Carpinejar: Por toda a eternidade das palavras…

Poeta consegue se superar, mais uma vez, e escreve a mais linda declaração de amor de um filho no Dia dos Pais. No caso dele, o escritor e poeta CARLOS NEJAR. Sua bênção, CARPINEJAR !!!

Transcrevemos hoje a crônica que o poeta escreve ao pai, publicada originalmente no jornal gaúcho ZERO HORA.

O COLO DA LETRA

Fabrício Carpinejar

Na infância, desprezava a assinatura.

A vida vinha anônima, abundante. Não precisava ser alguém para ser feliz. Nem colocava autoria no desenho, em nenhum lugar. Aquilo que era mundo era meu.

Mas, aos 12 anos, minha mãe chegou com a tarefa que estragou o paraíso da impunidade.

– Treina sua assinatura que amanhã faremos sua carteira de identidade.

– Como assim?

– Deve assinar seu nome e depois não pode mais mudar.

Minha história pode ser dividida antes do RG e depois do RG. É como se fosse vítima de abrupta redução da maioridade penal.

A missão me paralisou. Como assinar e não mais mudar? Como oferecer uma forma para sempre?

Foi uma condenação assustadora. Eu me vi preenchendo cadernos de caligrafias diariamente até os 80 anos.

De uma hora para outra, restava-me criar uma personalidade. Um risco autoral. Assumir uma responsabilidade infinita.

Nem tinha noção por onde começar.

Lembrei da profissão de meu pai – escritor – e que ele autografava seus livros para os leitores.

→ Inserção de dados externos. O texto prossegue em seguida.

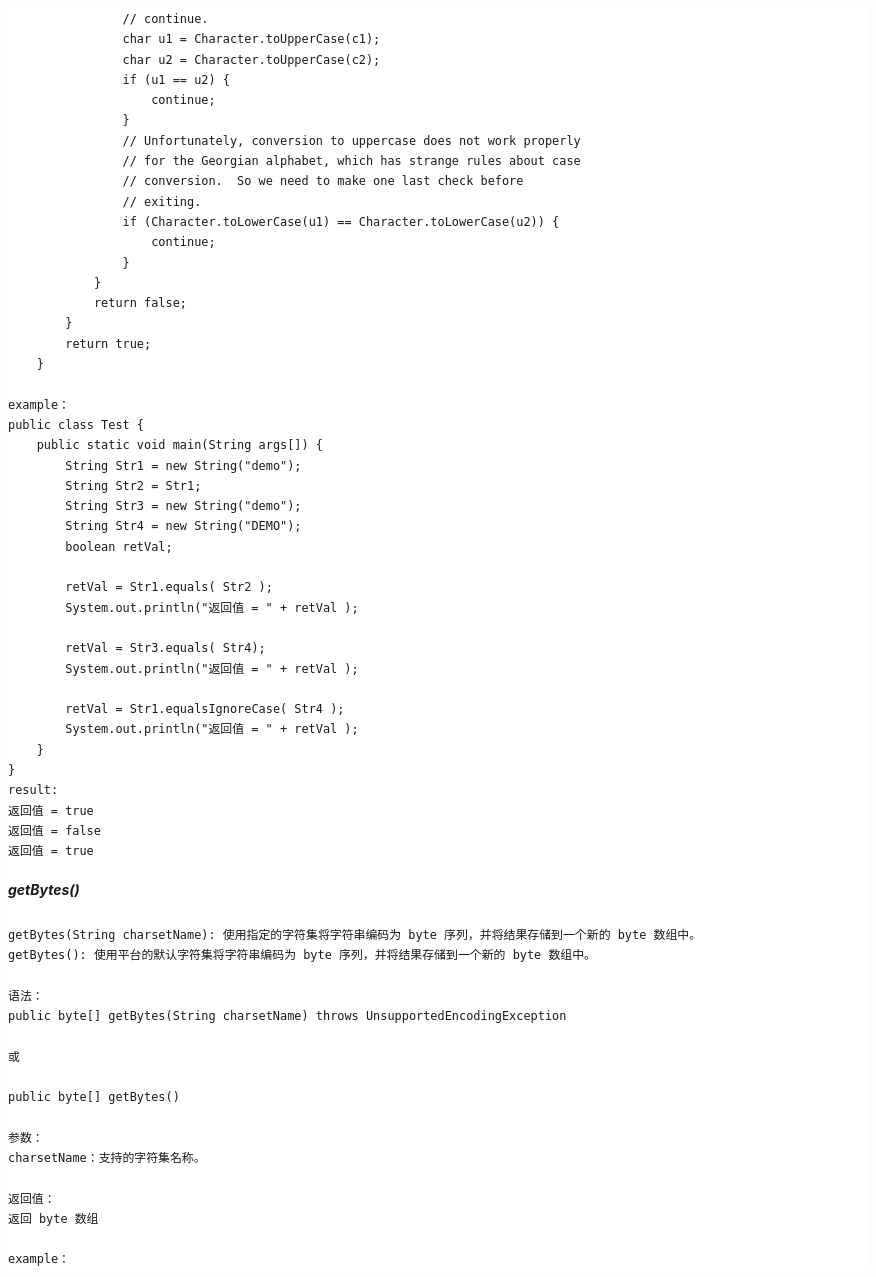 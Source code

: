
 ```
                // continue.
                char u1 = Character.toUpperCase(c1);
                char u2 = Character.toUpperCase(c2);
                if (u1 == u2) {
                    continue;
                }
                // Unfortunately, conversion to uppercase does not work properly
                // for the Georgian alphabet, which has strange rules about case
                // conversion.  So we need to make one last check before
                // exiting.
                if (Character.toLowerCase(u1) == Character.toLowerCase(u2)) {
                    continue;
                }
            }
            return false;
        }
        return true;
    }
    
example：
public class Test {
    public static void main(String args[]) {
        String Str1 = new String("demo");
        String Str2 = Str1;
        String Str3 = new String("demo");
        String Str4 = new String("DEMO");
        boolean retVal;

        retVal = Str1.equals( Str2 );
        System.out.println("返回值 = " + retVal );

        retVal = Str3.equals( Str4);
        System.out.println("返回值 = " + retVal );

        retVal = Str1.equalsIgnoreCase( Str4 );
        System.out.println("返回值 = " + retVal );
    }
}
result:
返回值 = true
返回值 = false
返回值 = true
```

##### getBytes()

```
getBytes(String charsetName): 使用指定的字符集将字符串编码为 byte 序列，并将结果存储到一个新的 byte 数组中。
getBytes(): 使用平台的默认字符集将字符串编码为 byte 序列，并将结果存储到一个新的 byte 数组中。

语法：
public byte[] getBytes(String charsetName) throws UnsupportedEncodingException

或

public byte[] getBytes()

参数：
charsetName：支持的字符集名称。

返回值：
返回 byte 数组

example：
```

Tinha traquejo, experiência, jorrava seu nome com extrema facilidade e sem variação.

Tomei sua assinatura emendada e passei a imitar com o apoio de um papel vegetal.

A grafia paterna se movimentava como um desenho. Um ideograma.

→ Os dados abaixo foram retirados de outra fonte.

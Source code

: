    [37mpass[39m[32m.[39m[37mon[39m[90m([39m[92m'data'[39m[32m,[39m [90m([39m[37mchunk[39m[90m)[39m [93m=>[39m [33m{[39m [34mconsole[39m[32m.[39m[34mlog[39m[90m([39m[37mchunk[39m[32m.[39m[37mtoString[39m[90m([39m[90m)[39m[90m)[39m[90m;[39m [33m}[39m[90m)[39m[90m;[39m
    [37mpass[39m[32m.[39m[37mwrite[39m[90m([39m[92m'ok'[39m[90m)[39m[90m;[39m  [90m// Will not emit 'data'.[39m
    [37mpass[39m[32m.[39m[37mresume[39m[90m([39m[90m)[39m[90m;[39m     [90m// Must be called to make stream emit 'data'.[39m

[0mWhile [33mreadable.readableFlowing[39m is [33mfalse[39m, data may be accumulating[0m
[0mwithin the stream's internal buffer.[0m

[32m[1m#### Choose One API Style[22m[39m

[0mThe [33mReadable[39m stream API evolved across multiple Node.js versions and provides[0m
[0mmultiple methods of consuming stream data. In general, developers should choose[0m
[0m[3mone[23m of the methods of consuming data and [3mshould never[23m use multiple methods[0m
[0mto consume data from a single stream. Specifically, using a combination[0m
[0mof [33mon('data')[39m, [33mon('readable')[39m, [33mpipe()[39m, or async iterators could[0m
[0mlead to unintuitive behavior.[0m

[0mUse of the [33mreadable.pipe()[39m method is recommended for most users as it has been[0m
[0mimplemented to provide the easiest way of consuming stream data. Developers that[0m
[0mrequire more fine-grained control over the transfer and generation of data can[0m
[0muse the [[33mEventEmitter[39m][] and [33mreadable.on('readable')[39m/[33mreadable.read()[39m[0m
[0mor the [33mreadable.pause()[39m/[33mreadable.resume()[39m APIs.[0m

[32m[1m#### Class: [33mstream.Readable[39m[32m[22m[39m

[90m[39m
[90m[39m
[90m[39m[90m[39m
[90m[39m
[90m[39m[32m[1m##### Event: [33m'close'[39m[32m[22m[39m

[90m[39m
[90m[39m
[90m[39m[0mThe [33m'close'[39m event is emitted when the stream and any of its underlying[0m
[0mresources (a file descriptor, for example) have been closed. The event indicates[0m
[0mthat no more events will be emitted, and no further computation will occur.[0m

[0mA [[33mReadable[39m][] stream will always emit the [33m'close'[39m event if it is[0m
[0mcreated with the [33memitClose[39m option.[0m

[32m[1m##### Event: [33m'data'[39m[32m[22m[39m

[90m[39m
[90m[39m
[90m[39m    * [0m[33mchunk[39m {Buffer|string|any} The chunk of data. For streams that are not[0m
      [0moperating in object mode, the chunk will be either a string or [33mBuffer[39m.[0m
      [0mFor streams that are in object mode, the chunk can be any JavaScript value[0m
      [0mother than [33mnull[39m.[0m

Seu “c” era uma pista de skate. Seu “a” era igual ao “o”, só que vinha na contramão, da direita para esquerda. Seu “l” era uma árvore desfolhada. Seu “j” levantava um sol no acento. E o “r” se derramava como um escorregador.

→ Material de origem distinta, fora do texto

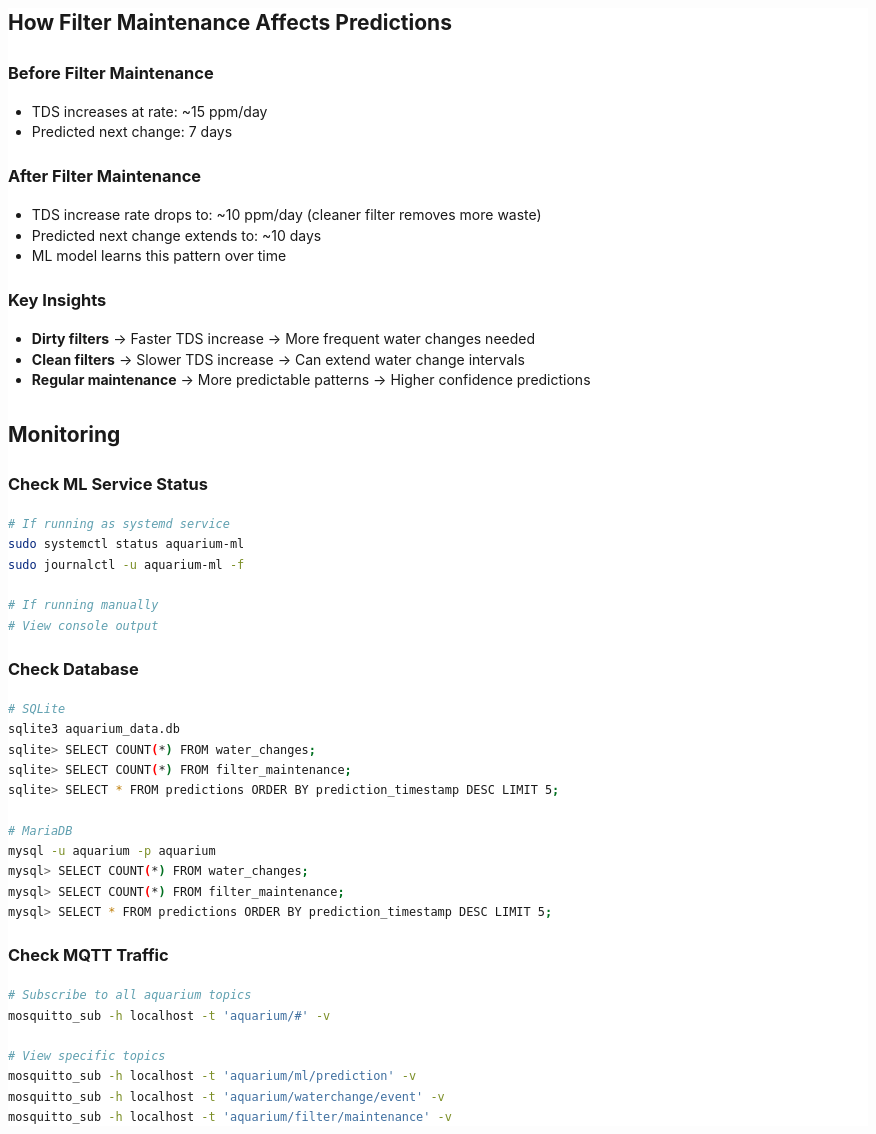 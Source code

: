 ## How Filter Maintenance Affects Predictions

### Before Filter Maintenance
- TDS increases at rate: ~15 ppm/day
- Predicted next change: 7 days

### After Filter Maintenance
- TDS increase rate drops to: ~10 ppm/day (cleaner filter removes more waste)
- Predicted next change extends to: ~10 days
- ML model learns this pattern over time

### Key Insights
- **Dirty filters** → Faster TDS increase → More frequent water changes needed
- **Clean filters** → Slower TDS increase → Can extend water change intervals
- **Regular maintenance** → More predictable patterns → Higher confidence predictions

## Monitoring

### Check ML Service Status
```bash
# If running as systemd service
sudo systemctl status aquarium-ml
sudo journalctl -u aquarium-ml -f

# If running manually
# View console output
```

### Check Database
```bash
# SQLite
sqlite3 aquarium_data.db
sqlite> SELECT COUNT(*) FROM water_changes;
sqlite> SELECT COUNT(*) FROM filter_maintenance;
sqlite> SELECT * FROM predictions ORDER BY prediction_timestamp DESC LIMIT 5;

# MariaDB
mysql -u aquarium -p aquarium
mysql> SELECT COUNT(*) FROM water_changes;
mysql> SELECT COUNT(*) FROM filter_maintenance;
mysql> SELECT * FROM predictions ORDER BY prediction_timestamp DESC LIMIT 5;
```

### Check MQTT Traffic
```bash
# Subscribe to all aquarium topics
mosquitto_sub -h localhost -t 'aquarium/#' -v

# View specific topics
mosquitto_sub -h localhost -t 'aquarium/ml/prediction' -v
mosquitto_sub -h localhost -t 'aquarium/waterchange/event' -v
mosquitto_sub -h localhost -t 'aquarium/filter/maintenance' -v
```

Já não se assemelhava a uma assinatura, mas ao Parque Marinha do Brasil.

Por um breve momento, eu esqueci a tarefa e me divertia na praça de suas letras. Ficava na fila indiana com os colegas para descer nos brinquedos.

Inventava cenas e diálogos em meio ao sol da página em branco. Meu pai me empurrava no balanço. Meu pai disputava corrida da escada à lixeira laranja. Meu pai cuidava de mim com sua boina, seu casaco de couro e sua gargalhada alta e amiga.

Descobri que letra é feita para sonhar.

Assim que criei minha assinatura. Espantada. Grande. Estranha. Absoluto espelho do meu pai.

Exercitei ao longo da madrugada meu nome como se fosse uma continuação do nome do meu pai. Uma extensão de nossas pernas caminhando juntos. Inventei uma centopeia de tinta – minhas botas ortopédicas prosseguindo seus sapatos pretos de bico fino.

Não há nada mais íntimo do que ser um copista e segurar – com a imaginação – a mão de quem a gente admira.

Ao falsificar seu traço, me tornei verdadeiro.

Carpi e o pai

Ao assinar, dou a mão ao meu pai.

Quando autografo minhas obras, a assinatura do meu pai está por baixo. É a minha sombra. É o meu apoio. É o meu fundo.

Ele vive me oferecendo colo por toda a eternidade das palavras.